RE: disk performance still wrecked in 2.4!

Daniel Summer (dvdan23@hotmail.com)
Wed, 28 Jun 2000 11:43:02 EDT


Hello kernel hackers. I have been concerned about a serious performance
issue affecting bonnie disk benchmark results that has persisted throughout
2.3 and 2.4 development. This issue has been brought up many times on this
list and there doesn't seem to be a consensus as to what the origin of the
problem is. Some have pointed to the elevator code, some to the VM
subsystem, some to the block interfaces.

Joel Jacobsen of 3ware pointed out that these poor benchmark results may
arise from problems with the buffer cache (see his comments below). I went
ahead and ran some benchmarks with different quantities of RAM across 2.2
and 2.4 to see if I could shed some light on this.

I found that bumping the RAM from 512megs to a gig gives a huge performance
boost under 2.4 and makes little to no impact under 2.2.16. Even with a gig
of RAM though, 2.4 still performs much worse than 2.2 at sequential reads.

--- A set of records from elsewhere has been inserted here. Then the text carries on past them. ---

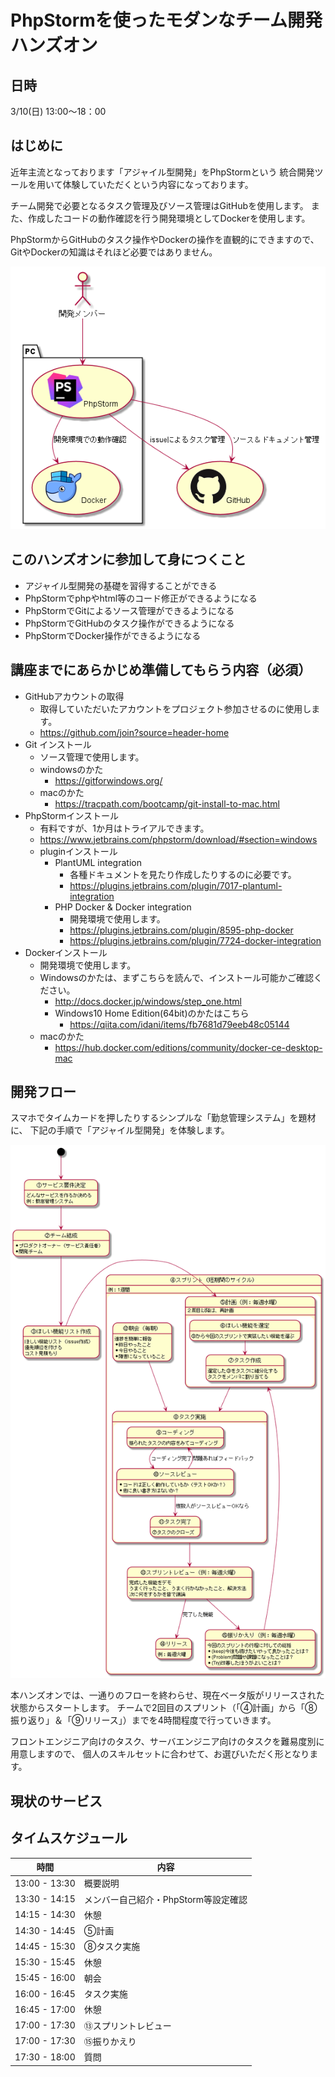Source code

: # PhpStormを使ったモダンなチーム開発ハンズオン

## 日時
3/10(日) 13:00～18：00

## はじめに
近年主流となっております「アジャイル型開発」をPhpStormという
統合開発ツールを用いて体験していただくという内容になっております。

チーム開発で必要となるタスク管理及びソース管理はGitHubを使用します。
また、作成したコードの動作確認を行う開発環境としてDockerを使用します。

PhpStormからGitHubのタスク操作やDockerの操作を直観的にできますので、
GitやDockerの知識はそれほど必要ではありません。

![dev_env.puml](images/dev_env.png)

## このハンズオンに参加して身につくこと
- アジャイル型開発の基礎を習得することができる
- PhpStormでphpやhtml等のコード修正ができるようになる
- PhpStormでGitによるソース管理ができるようになる
- PhpStormでGitHubのタスク操作ができるようになる
- PhpStormでDocker操作ができるようになる

## 講座までにあらかじめ準備してもらう内容（必須）
- GitHubアカウントの取得
    - 取得していただいたアカウントをプロジェクト参加させるのに使用します。
    - https://github.com/join?source=header-home
- Git インストール
    - ソース管理で使用します。
    - windowsのかた
        - https://gitforwindows.org/
    - macのかた
        - https://tracpath.com/bootcamp/git-install-to-mac.html
- PhpStormインストール
    - 有料ですが、1か月はトライアルできます。
    - https://www.jetbrains.com/phpstorm/download/#section=windows
    - pluginインストール
        - PlantUML integration
            - 各種ドキュメントを見たり作成したりするのに必要です。
            - https://plugins.jetbrains.com/plugin/7017-plantuml-integration
        - PHP Docker & Docker integration
            - 開発環境で使用します。
            - https://plugins.jetbrains.com/plugin/8595-php-docker
            - https://plugins.jetbrains.com/plugin/7724-docker-integration
- Dockerインストール
    - 開発環境で使用します。
    - Windowsのかたは、まずこちらを読んで、インストール可能かご確認ください。
        - http://docs.docker.jp/windows/step_one.html
        - Windows10 Home Edition(64bit)のかたはこちら
           - https://qiita.com/idani/items/fb7681d79eeb48c05144
    - macのかた
        - https://hub.docker.com/editions/community/docker-ce-desktop-mac

## 開発フロー
スマホでタイムカードを押したりするシンプルな「勤怠管理システム」を題材に、
下記の手順で「アジャイル型開発」を体験します。

![dev_flow.puml](images/dev_flow.png)

本ハンズオンでは、一通りのフローを終わらせ、現在ベータ版がリリースされた状態からスタートします。
チームで2回目のスプリント（「④計画」から「⑧振り返り」＆「⑨リリース」）までを4時間程度で行っていきます。

フロントエンジニア向けのタスク、サーバエンジニア向けのタスクを難易度別に用意しますので、
個人のスキルセットに合わせて、お選びいただく形となります。

## 現状のサービス

## タイムスケジュール

|時間         |内容                 |
|-------------|---------------------|
|13:00 - 13:30|概要説明             |
|13:30 - 14:15|メンバー自己紹介・PhpStorm等設定確認|
|14:15 - 14:30|休憩                 |
|14:30 - 14:45|⑤計画               |
|14:45 - 15:30|⑧タスク実施           |
|15:30 - 15:45|休憩                 |
|15:45 - 16:00|朝会           |
|16:00 - 16:45|タスク実施           |
|16:45 - 17:00|休憩                 |
|17:00 - 17:30|⑬スプリントレビュー      |
|17:00 - 17:30|⑮振りかえり           |
|17:30 - 18:00|質問                 |
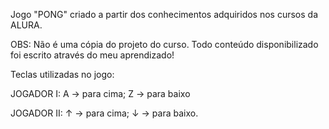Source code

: Jogo "PONG" criado a partir dos conhecimentos adquiridos nos cursos da ALURA.

OBS: Não é uma cópia do projeto do curso. Todo conteúdo disponibilizado foi escrito através do meu aprendizado!

Teclas utilizadas no jogo:

JOGADOR I: 
	A -> para cima;
	Z -> para baixo

JOGADOR II:
	↑ -> para cima;
	↓ -> para baixo.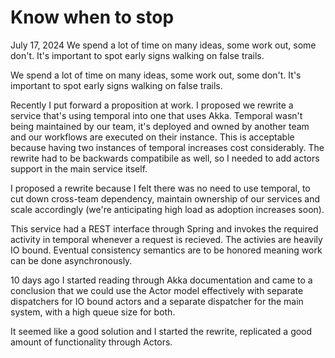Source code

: # Know when to stop
July 17, 2024
We spend a lot of time on many ideas, some work out, some don't. It's important to spot early signs walking on false trails.


We spend a lot of time on many ideas, some work out, some don't. It's important to spot early signs walking on false trails. 

Recently I put forward a proposition at work. I proposed we rewrite a service that's using temporal into one that uses Akka. Temporal wasn't being maintained by our team, it's deployed and owned by another team and our workflows are executed on their instance. This is acceptable because having two instances of temporal increases cost considerably. The rewrite had to be backwards compatibile as well, so I needed to add actors support in the main service itself.

I proposed a rewrite because I felt there was no need to use temporal, to cut down cross-team dependency, maintain ownership of our services and scale accordingly (we're anticipating high load as adoption increases soon).

This service had a REST interface through Spring and invokes the required activity in temporal whenever a request is recieved. The activies are heavily IO bound. Eventual consistency semantics are to be honored meaning work can be done asynchronously.

10 days ago I started reading through Akka documentation and came to a conclusion that we could use the Actor model effectively with separate dispatchers for IO bound actors and a separate dispatcher for the main system, with a high queue size for both.

It seemed like a good solution and I started the rewrite, replicated a good amount of functionality through Actors.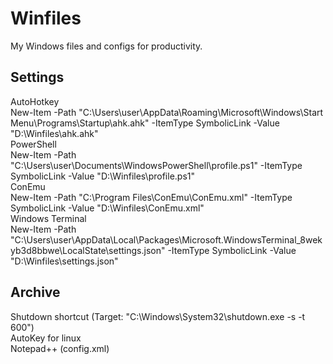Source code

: # Winfiles
My Windows files and configs for productivity.  

## Settings
AutoHotkey  
New-Item -Path "C:\Users\user\AppData\Roaming\Microsoft\Windows\Start Menu\Programs\Startup\ahk.ahk" -ItemType SymbolicLink -Value "D:\Winfiles\ahk.ahk"  
PowerShell  
New-Item -Path "C:\Users\user\Documents\WindowsPowerShell\profile.ps1" -ItemType SymbolicLink -Value "D:\Winfiles\profile.ps1"   
ConEmu  
New-Item -Path "C:\Program Files\ConEmu\ConEmu.xml" -ItemType SymbolicLink -Value "D:\Winfiles\ConEmu.xml"   
Windows Terminal  
New-Item -Path "C:\Users\user\AppData\Local\Packages\Microsoft.WindowsTerminal_8wekyb3d8bbwe\LocalState\settings.json" -ItemType SymbolicLink -Value "D:\Winfiles\settings.json"  

## Archive
Shutdown shortcut (Target: "C:\Windows\System32\shutdown.exe -s -t 600")  
AutoKey for linux  
Notepad++ (config.xml)
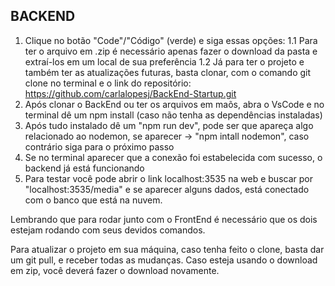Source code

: ## BACKEND
1. Clique no botão "Code"/"Código" (verde) e siga essas opções: 
  1.1 Para ter o arquivo em .zip é necessário apenas fazer o download da pasta e extraí-los em um local de sua preferência 
  1.2 Já para ter o projeto e também ter as atualizações futuras, basta clonar, com o comando git clone no terminal e o link do repositório: https://github.com/carlalopesj/BackEnd-Startup.git
2. Após clonar o BackEnd ou ter os arquivos em maõs, abra o VsCode e no terminal dê um npm install (caso não tenha as dependências instaladas)
3. Após tudo instalado dê um "npm run dev", pode ser que apareça algo relacionado ao nodemon, se aparecer -> "npm intall nodemon", caso contrário siga para o próximo passo
4. Se no terminal aparecer que a conexão foi estabelecida com sucesso, o backend já está funcionando
5. Para testar você pode abrir o link localhost:3535 na web e buscar por "localhost:3535/media" e se aparecer alguns dados, está conectado com o banco que está na nuvem.

Lembrando que para rodar junto com o FrontEnd é necessário que os dois estejam rodando com seus devidos comandos.

Para atualizar o projeto em sua máquina, caso tenha feito o clone, basta dar um git pull, e receber todas as mudanças. Caso esteja usando o download em zip, você deverá fazer o download novamente.
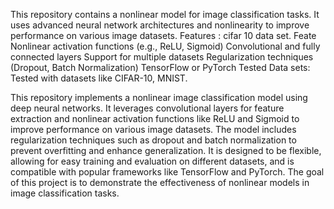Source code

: This repository contains a nonlinear model for image classification tasks. It uses advanced neural network architectures and nonlinearity to improve performance on various image datasets.
Features : cifar 10 data set. Feate
          Nonlinear activation functions (e.g., ReLU, Sigmoid)
          Convolutional and fully connected layers
          Support for multiple datasets
          Regularization techniques (Dropout, Batch Normalization)
          TensorFlow or PyTorch
Tested Data sets:
          Tested with datasets like CIFAR-10, MNIST.

This repository implements a nonlinear image classification model using deep neural networks. 
It leverages convolutional layers for feature extraction and nonlinear activation functions like ReLU and Sigmoid to improve performance on various image datasets. 
The model includes regularization techniques such as dropout and batch normalization to prevent overfitting and enhance generalization. It is designed to be flexible, allowing 
for easy training and evaluation on different datasets, and is compatible with popular frameworks like TensorFlow and PyTorch. 
The goal of this project is to demonstrate the effectiveness of nonlinear models in image classification tasks.

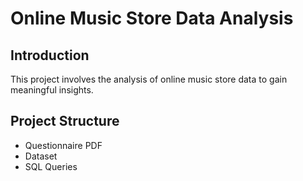 # Online Music Store Data Analysis

## Introduction
This project involves the analysis of online music store data to gain meaningful insights.

## Project Structure
- Questionnaire PDF
- Dataset
- SQL Queries
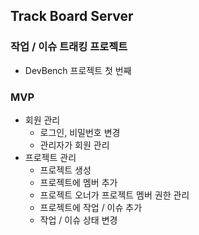 ## Track Board Server
### 작업 / 이슈 트래킹 프로젝트 
- DevBench 프로젝트 첫 번째

### MVP
- 회원 관리
  - 로그인, 비밀번호 변경
  - 관리자가 회원 관리
- 프로젝트 관리
  - 프로젝트 생성
  - 프로젝트에 멤버 추가
  - 프로젝트 오너가 프로젝트 멤버 권한 관리
  - 프로젝트에 작업 / 이슈 추가
  - 작업 / 이슈 상태 변경
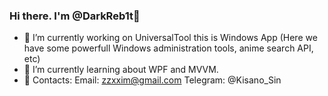 ### Hi there. I'm @DarkReb1t👋

- 🔭 I’m currently working on UniversalTool this is Windows App (Here we have some powerfull Windows administration tools, anime search API, etc)
- 🌱 I’m currently learning about WPF and MVVM.
- 💬 Contacts:
  Email: zzxxim@gmail.com
  Telegram: @Kisano_Sin

<!--
**DarkReb1t/DarkReb1t** is a ✨ _special_ ✨ repository because its `README.md` (this file) appears on your GitHub profile.

Here are some ideas to get you started:

- 🔭 I’m currently working on UniversalTool this is Windows App (Here we have some powerfull  anime search API, etc)
- 🌱 I’m currently learning about WPF and MVVM.
- 👯 I’m looking to collaborate on ...
- 🤔 I’m looking for help with ...
- 💬 Ask me about ...
- 📫 How to reach me: ...
- 😄 Pronouns: ...
- ⚡ Fun fact: ...
-->
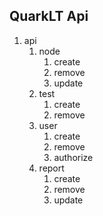 

## QuarkLT Api


1. api
    1. node
        1. create
        2. remove
        3. update
    2. test
        1. create
        2. remove
    3. user
        1. create
        2. remove
        3. authorize
    4. report
        1. create
        2. remove
        3. update
    
    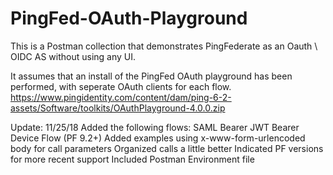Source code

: # PingFed-OAuth-Playground

This is a Postman collection that demonstrates PingFederate as an Oauth \ OIDC AS without using any UI.

It assumes that an install of the PingFed OAuth playground has been performed, with seperate OAuth clients for each flow.
https://www.pingidentity.com/content/dam/ping-6-2-assets/Software/toolkits/OAuthPlayground-4.0.0.zip

Update: 11/25/18
Added the following flows:
    SAML Bearer
    JWT Bearer
    Device Flow (PF 9.2+)
Added examples using x-www-form-urlencoded body for call parameters
Organized calls a little better
Indicated PF versions for more recent support
Included Postman Environment file
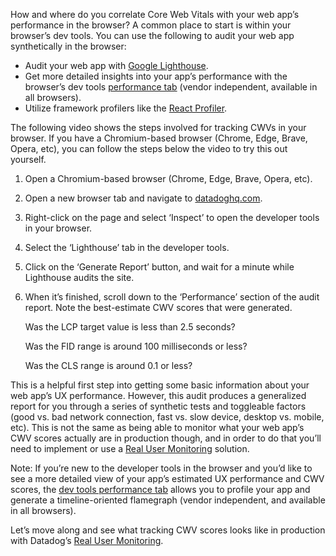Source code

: How and where do you correlate Core Web Vitals with your web app’s performance in the browser? A common place to start is within your browser’s dev tools. You can use the following to audit your web app synthetically in the browser:
- Audit your web app with <a href="https://developers.google.com/web/tools/lighthouse" target="_blank">Google Lighthouse</a>.
- Get more detailed insights into your app’s performance with the browser’s dev tools <a href="https://developer.chrome.com/docs/devtools/evaluate-performance/" target="_blank">performance tab</a> (vendor independent, available in all browsers).
- Utilize framework profilers like the <a href="https://reactjs.org/blog/2018/09/10/introducing-the-react-profiler.html" target="_blank">React Profiler</a>.

The following video shows the steps involved for tracking CWVs in your browser. If you have a Chromium-based browser (Chrome, Edge, Brave, Opera, etc), you can follow the steps below the video to try this out yourself.

1. Open a Chromium-based browser (Chrome, Edge, Brave, Opera, etc).

2. Open a new browser tab and navigate to <a href="https://www.datadoghq.com/" target="_blank">datadoghq.com</a>.

3. Right-click on the page and select ‘Inspect’ to open the developer tools in your browser.

4. Select the ‘Lighthouse’ tab in the developer tools.

5. Click on the ‘Generate Report’ button, and wait for a minute while Lighthouse audits the site.

6. When it’s finished, scroll down to the ‘Performance’ section of the audit report. Note the best-estimate CWV scores that were generated.

    Was the LCP target value is less than 2.5 seconds?

    Was the FID range is around 100 milliseconds or less?

    Was the CLS range is around 0.1 or less?

This is a helpful first step into getting some basic information about your web app’s UX performance. However, this audit produces a generalized report for you through a series of synthetic tests and toggleable factors (good vs. bad network connection, fast vs. slow device, desktop vs. mobile, etc). This is not the same as being able to monitor what your web app’s CWV scores actually are in production though, and in order to do that you’ll need to implement or use a <a href="https://developer.mozilla.org/en-US/docs/Web/Performance/Rum-vs-Synthetic" target="_blank">Real User Monitoring</a> solution.

Note: If you’re new to the developer tools in the browser and you’d like to see a more detailed view of your app’s estimated UX performance and CWV scores, the <a href="https://developer.chrome.com/docs/devtools/evaluate-performance/" target="_blank">dev tools performance tab</a> allows you to profile your app and generate a timeline-oriented flamegraph (vendor independent, and available in all browsers).

Let’s move along and see what tracking CWV scores looks like in production with Datadog’s <a href="https://www.datadoghq.com/product/real-user-monitoring/" target="_blank">Real User Monitoring</a>.
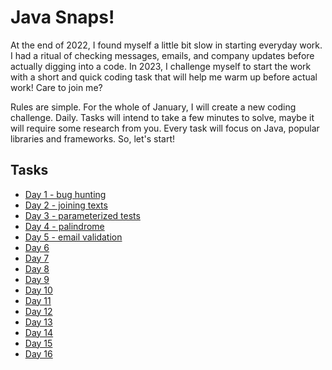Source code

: # Java Snaps!

At the end of 2022, I found myself a little bit slow in starting everyday work. 
I had a ritual of checking messages, emails, and company updates before actually digging into a code. 
In 2023, I challenge myself to start the work with a short and quick coding task that will help me warm up before actual work! 
Care to join me?

Rules are simple. 
For the whole of January, I will create a new coding challenge. 
Daily. Tasks will intend to take a few minutes to solve, maybe it will require some research from you. 
Every task will focus on Java, popular libraries and frameworks. So, let's start!

## Tasks

* [Day 1 - bug hunting](/day001/README.MD)
* [Day 2 - joining texts](/day002/README.MD)
* [Day 3 - parameterized tests](/day003/README.MD)
* [Day 4 - palindrome](/day004/README.MD)
* [Day 5 - email validation](/day005/README.MD)
* [Day 6](/day006/README.MD)
* [Day 7](/day007/README.MD)
* [Day 8](/day008/README.MD)
* [Day 9](/day009/README.MD)
* [Day 10](/day010/README.MD)
* [Day 11](/day011/README.MD)
* [Day 12](/day012/README.MD)
* [Day 13](/day013/README.MD)
* [Day 14](/day014/README.MD)
* [Day 15](/day015/README.MD)
* [Day 16](/day016/README.MD)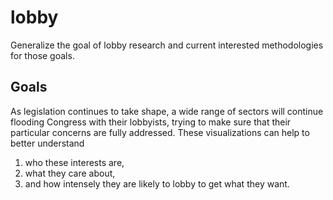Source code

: # lobby
Generalize the goal of lobby research and current interested methodologies for those goals.

## Goals

As legislation continues to take shape, a wide range of sectors will continue flooding Congress with their lobbyists, trying to make sure that their particular concerns are fully addressed. These visualizations can help to better understand 
  1) who these interests are, 
  2) what they care about,
  3) and how intensely they are likely to lobby to get what they want.
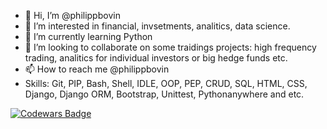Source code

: - 👋 Hi, I’m @philippbovin
- 👀 I’m interested in financial, invsetments, analitics, data science.
- 🌱 I’m currently learning Python
- 💞️ I’m looking to collaborate on some traidings projects: high frequency trading, analitics for individual investors or big hedge funds etc.
- 📫 How to reach me @philippbovin
- Skills:
    Git, PIP, Bash, Shell, IDLE, OOP, PEP, CRUD,
    SQL, HTML, CSS, Django, Django ORM, Bootstrap,
    Unittest, Pythonanywhere and etc.
    
[![Codewars Badge](https://www.codewars.com/users/philippbovin/badges/medium)](https://www.codewars.com/users/philippbovin)

<!---
philippbovin/philippbovin is a ✨ special ✨ repository because its `README.md` (this file) appears on your GitHub profile.
You can click the Preview link to take a look at your changes.
--->
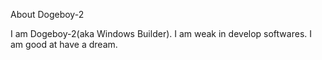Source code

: About Dogeboy-2

I am Dogeboy-2(aka Windows Builder).
I am weak in develop softwares.
I am good at have a dream.
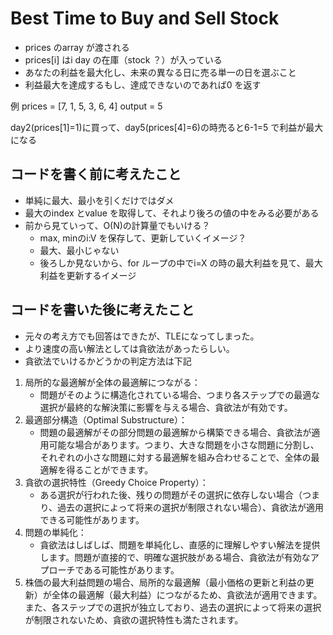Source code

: # Best Time to Buy and Sell Stock

- prices のarray が渡される
- prices[i] はi day の在庫（stock ？）が入っている
- あなたの利益を最大化し、未来の異なる日に売る単一の日を選ぶこと
- 利益最大を達成するもし、達成できないのであれば0 を返す

例
prices = [7, 1, 5, 3, 6, 4]
output = 5

day2(prices[1]=1)に買って、day5(prices[4]=6)の時売ると6-1=5 で利益が最大になる


## コードを書く前に考えたこと
- 単純に最大、最小を引くだけではダメ
- 最大のindex とvalue を取得して、それより後ろの値の中をみる必要がある
- 前から見ていって、O(N)の計算量でもいける？
  - max, minのi:V を保存して、更新していくイメージ？
  - 最大、最小じゃない
  - 後ろしか見ないから、for ループの中でi=X の時の最大利益を見て、最大利益を更新するイメージ

## コードを書いた後に考えたこと
- 元々の考え方でも回答はできたが、TLEになってしまった。
- より速度の高い解法としては貪欲法があったらしい。
- 貪欲法でいけるかどうかの判定方法は下記

1. 局所的な最適解が全体の最適解につながる： 
   - 問題がそのように構造化されている場合、つまり各ステップでの最適な選択が最終的な解決策に影響を与える場合、貪欲法が有効です。 
2. 最適部分構造（Optimal Substructure）： 
   - 問題の最適解がその部分問題の最適解から構築できる場合、貪欲法が適用可能な場合があります。つまり、大きな問題を小さな問題に分割し、それぞれの小さな問題に対する最適解を組み合わせることで、全体の最適解を得ることができます。 
3. 貪欲の選択特性（Greedy Choice Property）： 
   - ある選択が行われた後、残りの問題がその選択に依存しない場合（つまり、過去の選択によって将来の選択が制限されない場合）、貪欲法が適用できる可能性があります。 
4. 問題の単純化： 
   - 貪欲法はしばしば、問題を単純化し、直感的に理解しやすい解法を提供します。問題が直接的で、明確な選択肢がある場合、貪欲法が有効なアプローチである可能性があります。 
5. 株価の最大利益問題の場合、局所的な最適解（最小価格の更新と利益の更新）が全体の最適解（最大利益）につながるため、貪欲法が適用できます。また、各ステップでの選択が独立しており、過去の選択によって将来の選択が制限されないため、貪欲の選択特性も満たされます。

So what does this mean? does anyone else agree that the buffer cache may be
where this problem is coming from?

Kernel 2.2.16, 512 megs RAM
-------Sequential Output-------- ---Sequential Input-- --Random--
-Per Char- --Block--- -Rewrite-- -Per Char- --Block--- --Seeks---
K/sec %CPU K/sec %CPU K/sec %CPU K/sec %CPU K/sec %CPU /sec %CPU
9274 99.3 24344 22.8 15534 33.9 8935 93.1 45774 38.8 379.0 4.4

Kernel 2.2.16, 1024 megs RAM
-------Sequential Output-------- ---Sequential Input-- --Random--
-Per Char- --Block--- -Rewrite-- -Per Char- --Block--- --Seeks---
K/sec %CPU K/sec %CPU K/sec %CPU K/sec %CPU K/sec %CPU /sec %CPU
9318 99.6 26659 24.9 15988 33.9 8731 91.2 45424 39.1 555.8 11.5

Kernel 2.4.0 Test2 AC2, 512 megs RAM
-------Sequential Output-------- ---Sequential Input-- --Random--
-Per Char- --Block--- -Rewrite-- -Per Char- --Block--- --Seeks---
K/sec %CPU K/sec %CPU K/sec %CPU K/sec %CPU K/sec %CPU /sec %CPU
8913 93.3 22391 17.9 6140 8.4 6076 63.9 9334 8.0 366.3 7.2

Kernel 2.4.0 Test2 AC2, 1024 megs RAM
-------Sequential Output-------- ---Sequential Input-- --Random--
-Per Char- --Block--- -Rewrite-- -Per Char- --Block--- --Seeks---
K/sec %CPU K/sec %CPU K/sec %CPU K/sec %CPU K/sec %CPU /sec %CPU
9254 96.6 27400 23.9 12104 13.4 7627 78.6 27194 16.6 480.7 7.8

>From: Joel Jacobson <jjacobson@3WARE.com>
>Subject: RE: block device performance still wrecked in 2.4!
>
>the next time you run this, keep an eye on the drive light that corresponds
>to your swap file - the buffer cache was very greedy in the 2.3.* tree, and
>you might find that you're actually *paging* as a result. there has been a
>*tremendous* amount of work on the buffer cache lately, so maybe this is
>being addressed...
>
>if you find the above is not the case, i have also done a bit of poking
>around in the buffer cache code and have found the *easiest* way to bump up
>the speed was to change the definition of NBUF in fs/block_dev.c to 512 (it
>was 64 the last time i looked in 2.3.99-pre5). in effect, this tweaks the
>read-ahead code for the file system. it's a mean thing to do for dumb (ie
>slow) controllers, but ours seems to handle it just fine. if you're doing
>a
>lot of streaming reads, this should improve things considerably. if you're
>doing a lot of random seeking, it might help some but it'll depend a lot of
>other variables.
>
>the other possible cause here is the elevator code. i've tried turning it
>off, but either i wasnt successfull in the attempt, or that's not the
>problem. in any event, there has been considerable amount of work on that
>stuff as well lately, as a tangenital discussion to the aforementioned
>buffer cache work (and i suspect they're pretty closely related).
>
>- j
>

> > -----Original Message-----
> > From: DV LABS [mailto:dvdan23@hotmail.com]
> > Subject: block device performance still wrecked in 2.4!
> >
> >
> > Calling all kernel hackers,
> >
> > The block device interface is still choking for some reason, I see
> > an 80% performance hit on disk read throughput going from 2.2 to 2.4.